The two projects still form the backbone of Kancera’s R&D operations. The PFKFB3 program for solid tumors is currently at the lead-optimization stage. An ROR-1 program for leukemia therapy is expected to yield a clinical candidate in 2013.
PFKFB3 is one of four variants of the phosphofructokinase 2 enzyme. This variant has been shown to be highly up-regulated in the absence of oxygen and is overexpressed and overactivated in many types of human cancer, the firm points out. Kancera's project builds on the hypothesis that specific inhibition of PFKFB3 will lead to a reduction in metabolism and cell growth in oxygen-deficient cancer environments.
The firm expects blocking PFKFB3 will effectively starve and weaken the tumor cells, reducing their resistance to radiotherapy and chemotherapy.
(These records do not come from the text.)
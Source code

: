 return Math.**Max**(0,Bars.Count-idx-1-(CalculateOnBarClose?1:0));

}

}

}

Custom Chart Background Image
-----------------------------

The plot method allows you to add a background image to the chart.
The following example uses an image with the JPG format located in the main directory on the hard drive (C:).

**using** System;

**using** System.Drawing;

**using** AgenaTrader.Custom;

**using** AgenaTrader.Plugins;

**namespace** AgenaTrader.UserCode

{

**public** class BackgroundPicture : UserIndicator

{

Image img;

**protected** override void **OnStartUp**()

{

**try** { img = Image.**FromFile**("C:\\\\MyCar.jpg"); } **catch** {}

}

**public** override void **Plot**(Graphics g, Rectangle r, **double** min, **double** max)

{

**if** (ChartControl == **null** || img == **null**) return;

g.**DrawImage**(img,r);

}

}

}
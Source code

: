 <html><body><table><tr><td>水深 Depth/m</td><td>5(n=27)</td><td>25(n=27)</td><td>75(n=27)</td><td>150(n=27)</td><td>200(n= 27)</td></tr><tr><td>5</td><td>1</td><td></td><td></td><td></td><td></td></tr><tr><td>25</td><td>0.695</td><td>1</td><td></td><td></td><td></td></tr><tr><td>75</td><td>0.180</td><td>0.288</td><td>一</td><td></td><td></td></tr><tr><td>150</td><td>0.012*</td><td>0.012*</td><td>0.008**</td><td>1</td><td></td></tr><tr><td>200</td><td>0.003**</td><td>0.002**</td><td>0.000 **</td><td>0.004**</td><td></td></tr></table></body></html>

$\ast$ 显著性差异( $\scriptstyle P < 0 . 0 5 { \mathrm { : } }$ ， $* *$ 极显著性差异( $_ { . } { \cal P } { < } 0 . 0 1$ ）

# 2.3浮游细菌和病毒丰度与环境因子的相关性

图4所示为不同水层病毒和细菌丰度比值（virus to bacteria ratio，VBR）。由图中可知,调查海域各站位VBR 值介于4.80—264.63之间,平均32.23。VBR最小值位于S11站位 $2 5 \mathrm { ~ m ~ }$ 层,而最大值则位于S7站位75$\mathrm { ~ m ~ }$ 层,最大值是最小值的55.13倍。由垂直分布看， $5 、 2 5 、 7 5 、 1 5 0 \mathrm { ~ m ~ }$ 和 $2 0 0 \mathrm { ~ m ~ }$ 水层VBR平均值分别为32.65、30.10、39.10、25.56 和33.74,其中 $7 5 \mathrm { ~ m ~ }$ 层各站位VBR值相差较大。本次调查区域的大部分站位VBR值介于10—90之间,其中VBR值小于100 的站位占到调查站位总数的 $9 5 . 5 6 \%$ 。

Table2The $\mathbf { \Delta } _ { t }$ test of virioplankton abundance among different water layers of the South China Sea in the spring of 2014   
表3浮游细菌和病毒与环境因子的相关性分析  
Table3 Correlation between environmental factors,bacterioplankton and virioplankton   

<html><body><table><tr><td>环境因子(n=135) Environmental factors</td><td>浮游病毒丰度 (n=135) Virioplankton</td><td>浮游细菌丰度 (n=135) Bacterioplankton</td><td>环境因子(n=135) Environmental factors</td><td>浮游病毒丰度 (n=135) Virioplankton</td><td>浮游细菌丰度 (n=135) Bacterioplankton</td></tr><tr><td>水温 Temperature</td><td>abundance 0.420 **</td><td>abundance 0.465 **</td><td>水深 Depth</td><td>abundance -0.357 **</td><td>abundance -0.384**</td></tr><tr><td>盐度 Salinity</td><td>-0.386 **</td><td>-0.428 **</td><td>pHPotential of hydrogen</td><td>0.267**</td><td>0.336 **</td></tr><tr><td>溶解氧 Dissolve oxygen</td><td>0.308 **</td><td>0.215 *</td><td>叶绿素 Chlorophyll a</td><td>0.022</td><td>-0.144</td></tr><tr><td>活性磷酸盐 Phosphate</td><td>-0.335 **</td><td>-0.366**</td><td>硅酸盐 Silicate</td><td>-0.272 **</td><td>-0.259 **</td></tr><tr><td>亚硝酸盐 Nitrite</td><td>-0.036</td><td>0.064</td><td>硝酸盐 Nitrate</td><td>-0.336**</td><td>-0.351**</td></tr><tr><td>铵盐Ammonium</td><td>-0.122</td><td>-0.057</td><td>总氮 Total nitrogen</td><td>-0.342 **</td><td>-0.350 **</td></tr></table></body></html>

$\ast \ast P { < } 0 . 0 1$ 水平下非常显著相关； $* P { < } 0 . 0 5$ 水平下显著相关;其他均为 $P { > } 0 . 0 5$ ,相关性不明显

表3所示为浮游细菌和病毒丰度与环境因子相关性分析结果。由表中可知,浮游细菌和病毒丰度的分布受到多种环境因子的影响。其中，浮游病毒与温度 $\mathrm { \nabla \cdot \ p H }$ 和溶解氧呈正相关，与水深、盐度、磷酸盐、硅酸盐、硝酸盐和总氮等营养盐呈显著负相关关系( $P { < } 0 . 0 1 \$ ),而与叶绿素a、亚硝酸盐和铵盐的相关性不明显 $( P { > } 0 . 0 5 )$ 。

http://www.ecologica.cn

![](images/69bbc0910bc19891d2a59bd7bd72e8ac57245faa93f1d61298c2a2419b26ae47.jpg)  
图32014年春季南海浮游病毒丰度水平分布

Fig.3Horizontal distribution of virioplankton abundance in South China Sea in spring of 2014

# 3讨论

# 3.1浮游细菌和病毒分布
Last month Kancera and its partner Sprint reported solving the 3- dimensional crystal structure of a novel chemical class in complex with the target enzyme PFKFB3.
The leukemia program is focused on developing either antibody or small molecule inhibitors of the growth factor ROR-1 as a means to prompting leukemic cells to commit cellular suicide. Kancera says its work has already led to several classes of synthetic compounds that are effective against ROR-1.
In January the firm also announced it had identified compounds that kill chronic lymphocytic leukemia cells 25 times more selectively than cytostatic drugs currently used for treating the disease. Kancera is in addition looking to expand its pipeline such that it has at least four projects running at various phases of the preclinical phase in parallel with new drug discovery efforts. It aims to give priority to projects that could yield drug candidates within 3–5 years from start.